A "humanitarian crisis" at the U.S.-Mexico border
At a congressional hearing today, Michigan congresswoman Candice Miller weighed in on the massive influx of unaccompanied children smuggled into the United States through the Mexican border. A situation Congress has called a "humanitarian crisis."
More than 50,000 children have come across the border in the last year alone. About three-quarters come from El Salvador, Guatemala and Honduras. These children are sent alone north through Mexico, usually by paying drug cartels huge sums of money.
The Republican, who represents Michigan's 10th Congressional District, said the problem is with America's immigration policy.
"I think that this humanitarian crisis can be laid directly at the feet of President Obama as a result of his DACA policy in 2012."

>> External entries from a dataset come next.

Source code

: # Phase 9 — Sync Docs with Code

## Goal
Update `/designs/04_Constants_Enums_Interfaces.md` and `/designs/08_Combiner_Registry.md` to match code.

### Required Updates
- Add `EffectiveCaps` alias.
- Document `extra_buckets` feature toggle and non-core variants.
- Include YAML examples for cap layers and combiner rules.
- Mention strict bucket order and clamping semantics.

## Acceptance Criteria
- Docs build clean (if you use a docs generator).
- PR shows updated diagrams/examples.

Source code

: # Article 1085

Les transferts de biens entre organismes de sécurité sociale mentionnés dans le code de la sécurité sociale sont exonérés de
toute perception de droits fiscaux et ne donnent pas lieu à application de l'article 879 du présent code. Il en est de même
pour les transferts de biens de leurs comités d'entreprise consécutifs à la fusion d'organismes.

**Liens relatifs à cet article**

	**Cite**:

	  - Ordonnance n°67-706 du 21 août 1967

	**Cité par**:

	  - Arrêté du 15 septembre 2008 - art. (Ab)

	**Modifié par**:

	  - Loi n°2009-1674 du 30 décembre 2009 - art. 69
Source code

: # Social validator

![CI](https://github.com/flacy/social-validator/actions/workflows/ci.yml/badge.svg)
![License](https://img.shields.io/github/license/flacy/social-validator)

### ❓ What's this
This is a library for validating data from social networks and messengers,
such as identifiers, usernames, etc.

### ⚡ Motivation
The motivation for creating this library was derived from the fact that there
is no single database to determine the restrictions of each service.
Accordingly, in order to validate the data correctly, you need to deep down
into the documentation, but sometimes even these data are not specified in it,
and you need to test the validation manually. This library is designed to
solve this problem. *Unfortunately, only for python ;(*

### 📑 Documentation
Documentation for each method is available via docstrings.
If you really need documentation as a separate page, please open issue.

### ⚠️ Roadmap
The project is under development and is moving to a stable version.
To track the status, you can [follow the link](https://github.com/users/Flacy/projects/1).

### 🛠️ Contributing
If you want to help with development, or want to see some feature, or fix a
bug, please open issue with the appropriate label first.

DACA stands for Deferred Action for Childhood Arrivals. The 2012 memo from President Obama directed law enforcement to use discretion with undocumented people who came to the U.S. as children before 2007.
But the Department of Homeland Security said some smugglers are telling families in Latin America the directive means children cannot be turned away at the border.
Tens of thousands of children are being sent across the border without their parents or guardians. They remain in crowded holding facilities while authorities figure out what do next.
Miller added that Mexico is to blame for allowing migration from Central America in the first place.
"They are behaving so badly and so dishonorably," she said. "They are complicit, complicit, in human smuggling coming up from the Centrals. I think we need to stop foreign aid to the Centrals immediately."
Miller said she would like to see some of that foreign aid instead used to help build up the inner-cities of America, starting with Detroit.